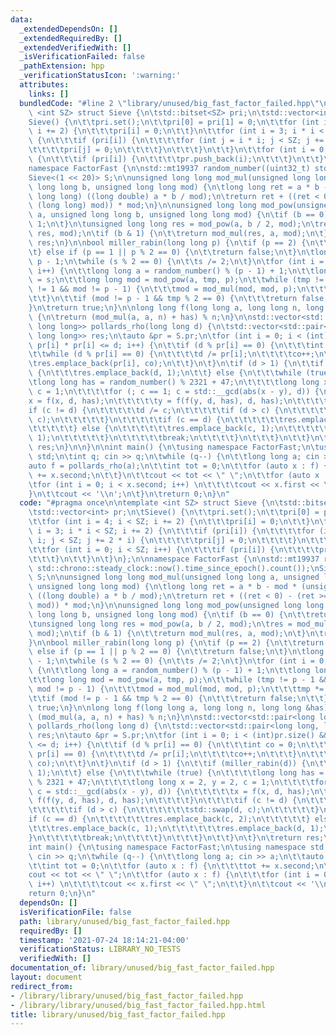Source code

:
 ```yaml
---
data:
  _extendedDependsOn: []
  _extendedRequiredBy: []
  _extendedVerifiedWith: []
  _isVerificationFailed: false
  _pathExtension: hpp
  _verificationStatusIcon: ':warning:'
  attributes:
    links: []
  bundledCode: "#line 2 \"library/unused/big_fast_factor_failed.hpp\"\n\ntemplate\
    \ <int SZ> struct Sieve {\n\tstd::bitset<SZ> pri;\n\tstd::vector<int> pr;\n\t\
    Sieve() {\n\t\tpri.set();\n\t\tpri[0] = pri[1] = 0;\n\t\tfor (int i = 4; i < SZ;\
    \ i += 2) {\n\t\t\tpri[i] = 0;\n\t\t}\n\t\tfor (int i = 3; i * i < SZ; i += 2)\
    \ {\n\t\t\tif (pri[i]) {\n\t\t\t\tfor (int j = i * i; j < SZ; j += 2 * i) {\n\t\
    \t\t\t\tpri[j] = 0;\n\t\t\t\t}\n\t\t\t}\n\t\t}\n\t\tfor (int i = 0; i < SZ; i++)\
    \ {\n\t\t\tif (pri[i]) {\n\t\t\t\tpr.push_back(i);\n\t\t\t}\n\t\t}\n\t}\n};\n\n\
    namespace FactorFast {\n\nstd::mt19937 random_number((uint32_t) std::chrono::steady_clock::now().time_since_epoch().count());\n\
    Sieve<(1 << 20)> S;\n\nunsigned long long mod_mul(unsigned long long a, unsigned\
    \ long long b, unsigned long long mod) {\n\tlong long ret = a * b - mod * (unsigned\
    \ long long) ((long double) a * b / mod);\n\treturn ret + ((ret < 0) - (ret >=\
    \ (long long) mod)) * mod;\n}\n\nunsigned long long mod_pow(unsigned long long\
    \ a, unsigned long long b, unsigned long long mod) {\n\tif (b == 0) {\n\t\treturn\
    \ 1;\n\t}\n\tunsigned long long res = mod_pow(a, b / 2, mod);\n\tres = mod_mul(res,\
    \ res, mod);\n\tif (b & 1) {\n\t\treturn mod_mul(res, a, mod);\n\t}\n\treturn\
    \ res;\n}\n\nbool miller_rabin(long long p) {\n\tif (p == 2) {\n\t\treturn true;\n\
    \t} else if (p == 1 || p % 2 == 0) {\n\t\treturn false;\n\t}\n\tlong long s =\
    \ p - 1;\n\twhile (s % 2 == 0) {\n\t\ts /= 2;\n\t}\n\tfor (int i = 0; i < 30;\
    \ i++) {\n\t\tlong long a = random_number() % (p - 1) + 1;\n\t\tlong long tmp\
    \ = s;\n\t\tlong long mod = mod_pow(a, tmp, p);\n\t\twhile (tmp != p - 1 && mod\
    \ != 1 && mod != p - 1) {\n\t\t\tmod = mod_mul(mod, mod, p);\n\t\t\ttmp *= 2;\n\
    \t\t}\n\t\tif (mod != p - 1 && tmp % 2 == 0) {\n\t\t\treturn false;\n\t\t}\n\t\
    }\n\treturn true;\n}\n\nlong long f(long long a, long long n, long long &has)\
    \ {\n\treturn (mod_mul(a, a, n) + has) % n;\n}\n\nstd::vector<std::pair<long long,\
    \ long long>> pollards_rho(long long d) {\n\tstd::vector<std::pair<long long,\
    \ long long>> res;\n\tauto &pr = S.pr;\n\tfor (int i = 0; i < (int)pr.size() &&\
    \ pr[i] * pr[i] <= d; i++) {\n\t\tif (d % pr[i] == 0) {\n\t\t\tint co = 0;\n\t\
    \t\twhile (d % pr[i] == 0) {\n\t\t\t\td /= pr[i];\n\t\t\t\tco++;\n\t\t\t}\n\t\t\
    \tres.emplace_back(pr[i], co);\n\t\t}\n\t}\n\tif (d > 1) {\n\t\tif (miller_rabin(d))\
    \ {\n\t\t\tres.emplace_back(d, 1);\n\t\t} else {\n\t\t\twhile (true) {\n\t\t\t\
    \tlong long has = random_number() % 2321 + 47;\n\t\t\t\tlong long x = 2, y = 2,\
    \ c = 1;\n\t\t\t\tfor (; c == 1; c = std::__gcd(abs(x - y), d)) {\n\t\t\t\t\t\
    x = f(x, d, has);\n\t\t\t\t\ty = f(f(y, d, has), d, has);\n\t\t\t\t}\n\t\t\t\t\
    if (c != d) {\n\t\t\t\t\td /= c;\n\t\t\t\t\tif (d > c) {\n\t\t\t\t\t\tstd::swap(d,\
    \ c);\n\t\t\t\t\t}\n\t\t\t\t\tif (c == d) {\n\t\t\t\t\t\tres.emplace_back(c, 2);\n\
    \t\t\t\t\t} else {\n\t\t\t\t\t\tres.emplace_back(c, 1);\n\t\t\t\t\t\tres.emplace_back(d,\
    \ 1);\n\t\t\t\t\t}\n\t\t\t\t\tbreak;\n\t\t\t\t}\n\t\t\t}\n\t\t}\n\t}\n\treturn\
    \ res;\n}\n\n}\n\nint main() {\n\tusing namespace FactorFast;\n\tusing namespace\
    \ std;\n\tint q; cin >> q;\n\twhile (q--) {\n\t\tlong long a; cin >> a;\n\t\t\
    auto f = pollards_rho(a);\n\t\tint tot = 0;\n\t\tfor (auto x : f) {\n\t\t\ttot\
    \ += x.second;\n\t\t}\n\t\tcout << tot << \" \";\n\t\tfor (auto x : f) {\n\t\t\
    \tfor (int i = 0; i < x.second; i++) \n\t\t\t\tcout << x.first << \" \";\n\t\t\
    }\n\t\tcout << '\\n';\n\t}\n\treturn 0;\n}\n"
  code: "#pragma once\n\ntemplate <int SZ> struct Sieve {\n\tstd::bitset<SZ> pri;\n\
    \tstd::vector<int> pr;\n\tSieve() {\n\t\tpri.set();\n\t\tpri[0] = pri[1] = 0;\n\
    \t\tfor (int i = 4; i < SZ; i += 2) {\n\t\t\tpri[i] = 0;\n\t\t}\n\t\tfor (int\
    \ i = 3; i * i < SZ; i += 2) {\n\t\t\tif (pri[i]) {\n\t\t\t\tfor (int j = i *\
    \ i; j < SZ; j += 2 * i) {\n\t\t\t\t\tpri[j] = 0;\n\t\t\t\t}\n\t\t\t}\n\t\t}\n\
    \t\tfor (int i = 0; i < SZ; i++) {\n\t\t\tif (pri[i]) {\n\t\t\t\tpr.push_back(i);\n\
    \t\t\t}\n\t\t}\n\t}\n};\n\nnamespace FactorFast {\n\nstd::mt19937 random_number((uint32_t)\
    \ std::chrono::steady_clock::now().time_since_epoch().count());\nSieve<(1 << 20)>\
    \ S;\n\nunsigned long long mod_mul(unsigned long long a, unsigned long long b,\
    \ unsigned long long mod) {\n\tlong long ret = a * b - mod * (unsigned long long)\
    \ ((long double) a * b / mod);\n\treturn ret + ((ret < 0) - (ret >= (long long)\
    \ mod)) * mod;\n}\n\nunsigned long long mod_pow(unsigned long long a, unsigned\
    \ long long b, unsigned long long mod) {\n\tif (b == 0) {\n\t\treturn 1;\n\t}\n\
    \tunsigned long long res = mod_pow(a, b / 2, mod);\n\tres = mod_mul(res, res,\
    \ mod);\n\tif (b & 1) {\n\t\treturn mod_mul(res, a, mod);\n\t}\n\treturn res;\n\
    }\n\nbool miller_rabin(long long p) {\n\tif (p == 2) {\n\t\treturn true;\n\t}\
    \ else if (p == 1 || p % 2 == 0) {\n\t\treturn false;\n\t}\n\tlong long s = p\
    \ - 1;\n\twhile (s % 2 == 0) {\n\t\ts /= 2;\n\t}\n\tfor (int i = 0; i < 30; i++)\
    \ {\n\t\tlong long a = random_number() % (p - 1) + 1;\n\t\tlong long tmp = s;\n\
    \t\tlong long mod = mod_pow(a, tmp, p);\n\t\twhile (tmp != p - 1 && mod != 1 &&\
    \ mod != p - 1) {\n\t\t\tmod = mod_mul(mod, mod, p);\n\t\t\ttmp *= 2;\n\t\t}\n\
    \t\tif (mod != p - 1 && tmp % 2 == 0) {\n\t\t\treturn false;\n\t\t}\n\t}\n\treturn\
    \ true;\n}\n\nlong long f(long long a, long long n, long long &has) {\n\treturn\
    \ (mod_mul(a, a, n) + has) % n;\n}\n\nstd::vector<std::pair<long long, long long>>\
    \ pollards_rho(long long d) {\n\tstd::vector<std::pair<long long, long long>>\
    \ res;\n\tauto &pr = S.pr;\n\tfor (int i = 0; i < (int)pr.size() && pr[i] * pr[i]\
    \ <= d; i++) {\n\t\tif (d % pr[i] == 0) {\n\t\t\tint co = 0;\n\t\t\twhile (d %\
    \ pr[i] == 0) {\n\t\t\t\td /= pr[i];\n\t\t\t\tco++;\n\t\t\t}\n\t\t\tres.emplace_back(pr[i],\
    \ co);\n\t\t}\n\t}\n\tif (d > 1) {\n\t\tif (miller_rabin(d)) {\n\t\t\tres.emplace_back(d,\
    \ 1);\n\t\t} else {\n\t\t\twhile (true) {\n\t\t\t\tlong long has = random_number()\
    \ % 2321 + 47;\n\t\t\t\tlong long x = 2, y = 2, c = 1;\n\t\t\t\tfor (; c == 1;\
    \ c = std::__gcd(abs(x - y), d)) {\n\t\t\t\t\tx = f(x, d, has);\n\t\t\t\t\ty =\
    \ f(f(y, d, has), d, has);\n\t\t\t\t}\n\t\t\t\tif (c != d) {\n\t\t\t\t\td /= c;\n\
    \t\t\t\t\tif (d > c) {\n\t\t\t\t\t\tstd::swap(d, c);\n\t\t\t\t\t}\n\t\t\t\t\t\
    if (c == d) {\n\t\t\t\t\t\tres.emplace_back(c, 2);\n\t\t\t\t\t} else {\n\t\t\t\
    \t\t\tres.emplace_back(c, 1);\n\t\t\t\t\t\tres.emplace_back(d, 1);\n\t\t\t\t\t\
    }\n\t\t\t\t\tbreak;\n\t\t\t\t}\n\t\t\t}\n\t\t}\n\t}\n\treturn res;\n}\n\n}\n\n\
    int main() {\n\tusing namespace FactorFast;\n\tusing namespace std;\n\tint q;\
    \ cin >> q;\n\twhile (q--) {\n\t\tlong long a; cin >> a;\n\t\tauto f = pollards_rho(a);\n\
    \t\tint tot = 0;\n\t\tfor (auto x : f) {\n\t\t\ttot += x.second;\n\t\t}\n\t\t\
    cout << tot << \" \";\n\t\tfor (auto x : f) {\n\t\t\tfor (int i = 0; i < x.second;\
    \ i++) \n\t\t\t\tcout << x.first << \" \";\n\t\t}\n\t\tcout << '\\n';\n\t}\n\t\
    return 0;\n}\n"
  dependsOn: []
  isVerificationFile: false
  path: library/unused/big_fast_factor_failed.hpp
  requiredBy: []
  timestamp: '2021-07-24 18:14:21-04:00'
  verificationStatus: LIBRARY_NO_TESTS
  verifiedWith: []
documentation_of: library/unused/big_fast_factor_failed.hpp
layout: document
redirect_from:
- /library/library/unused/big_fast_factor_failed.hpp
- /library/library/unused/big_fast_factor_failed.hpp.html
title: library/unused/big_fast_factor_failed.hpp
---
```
* * * *
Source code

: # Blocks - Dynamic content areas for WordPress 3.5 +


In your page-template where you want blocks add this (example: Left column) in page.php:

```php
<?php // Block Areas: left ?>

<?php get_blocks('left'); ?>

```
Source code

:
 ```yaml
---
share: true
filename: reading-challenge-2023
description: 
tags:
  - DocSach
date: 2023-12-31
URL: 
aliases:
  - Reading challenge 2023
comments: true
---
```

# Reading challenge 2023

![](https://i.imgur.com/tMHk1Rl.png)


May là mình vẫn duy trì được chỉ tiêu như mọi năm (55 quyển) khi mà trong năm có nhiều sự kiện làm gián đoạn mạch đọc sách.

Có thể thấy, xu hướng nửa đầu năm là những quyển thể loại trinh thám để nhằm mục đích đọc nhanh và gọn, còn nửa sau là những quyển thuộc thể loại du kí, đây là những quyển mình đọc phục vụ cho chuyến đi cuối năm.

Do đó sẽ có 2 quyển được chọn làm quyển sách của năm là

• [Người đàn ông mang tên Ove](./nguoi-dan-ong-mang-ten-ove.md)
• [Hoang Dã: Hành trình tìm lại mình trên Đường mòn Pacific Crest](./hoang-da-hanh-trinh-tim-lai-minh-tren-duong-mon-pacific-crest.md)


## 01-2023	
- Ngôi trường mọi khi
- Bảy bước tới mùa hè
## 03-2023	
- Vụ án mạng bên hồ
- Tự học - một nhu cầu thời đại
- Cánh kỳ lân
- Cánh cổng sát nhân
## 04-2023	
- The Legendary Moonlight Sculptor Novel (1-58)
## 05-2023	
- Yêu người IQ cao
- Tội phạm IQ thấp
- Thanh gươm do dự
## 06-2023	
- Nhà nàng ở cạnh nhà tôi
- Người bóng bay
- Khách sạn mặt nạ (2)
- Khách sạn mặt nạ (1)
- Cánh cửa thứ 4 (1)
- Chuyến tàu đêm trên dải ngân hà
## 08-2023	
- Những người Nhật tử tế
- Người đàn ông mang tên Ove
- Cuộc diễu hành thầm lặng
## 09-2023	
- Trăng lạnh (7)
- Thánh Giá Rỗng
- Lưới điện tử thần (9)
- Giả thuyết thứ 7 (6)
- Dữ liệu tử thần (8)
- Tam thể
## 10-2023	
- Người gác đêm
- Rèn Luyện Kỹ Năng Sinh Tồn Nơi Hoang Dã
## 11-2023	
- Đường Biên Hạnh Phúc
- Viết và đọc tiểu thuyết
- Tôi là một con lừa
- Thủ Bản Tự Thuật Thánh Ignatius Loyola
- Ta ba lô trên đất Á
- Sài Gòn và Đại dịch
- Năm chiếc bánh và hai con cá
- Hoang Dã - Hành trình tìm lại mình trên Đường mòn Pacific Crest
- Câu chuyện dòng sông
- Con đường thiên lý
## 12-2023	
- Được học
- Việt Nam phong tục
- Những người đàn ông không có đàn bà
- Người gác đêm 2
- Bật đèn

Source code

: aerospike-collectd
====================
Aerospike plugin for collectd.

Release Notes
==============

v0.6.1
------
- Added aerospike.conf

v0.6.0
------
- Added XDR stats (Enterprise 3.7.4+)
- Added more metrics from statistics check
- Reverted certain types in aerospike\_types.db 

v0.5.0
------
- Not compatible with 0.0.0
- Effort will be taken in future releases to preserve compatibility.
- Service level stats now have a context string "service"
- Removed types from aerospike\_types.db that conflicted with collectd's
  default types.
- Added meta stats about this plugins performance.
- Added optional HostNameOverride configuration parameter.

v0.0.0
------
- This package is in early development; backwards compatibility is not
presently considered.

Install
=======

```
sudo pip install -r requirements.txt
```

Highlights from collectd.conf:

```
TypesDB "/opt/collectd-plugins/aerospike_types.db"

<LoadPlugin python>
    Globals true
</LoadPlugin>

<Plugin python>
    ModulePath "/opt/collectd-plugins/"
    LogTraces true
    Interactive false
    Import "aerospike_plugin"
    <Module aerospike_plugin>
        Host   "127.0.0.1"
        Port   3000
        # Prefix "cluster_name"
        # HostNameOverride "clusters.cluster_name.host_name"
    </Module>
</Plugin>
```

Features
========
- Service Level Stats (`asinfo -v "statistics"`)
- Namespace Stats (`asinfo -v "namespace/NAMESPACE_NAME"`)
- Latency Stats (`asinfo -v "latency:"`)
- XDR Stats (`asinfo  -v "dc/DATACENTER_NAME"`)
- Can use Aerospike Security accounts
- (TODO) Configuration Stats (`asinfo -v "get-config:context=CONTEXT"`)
* * * *
--- What is expected ---
The answer must consist of every line from the data that contains the word "unused".

--- Answer section ---
  bundledCode: "#line 2 \"library/unused/big_fast_factor_failed.hpp\"\n\ntemplate\
  path: library/unused/big_fast_factor_failed.hpp
documentation_of: library/unused/big_fast_factor_failed.hpp
- /library/library/unused/big_fast_factor_failed.hpp
- /library/library/unused/big_fast_factor_failed.hpp.html
title: library/unused/big_fast_factor_failed.hpp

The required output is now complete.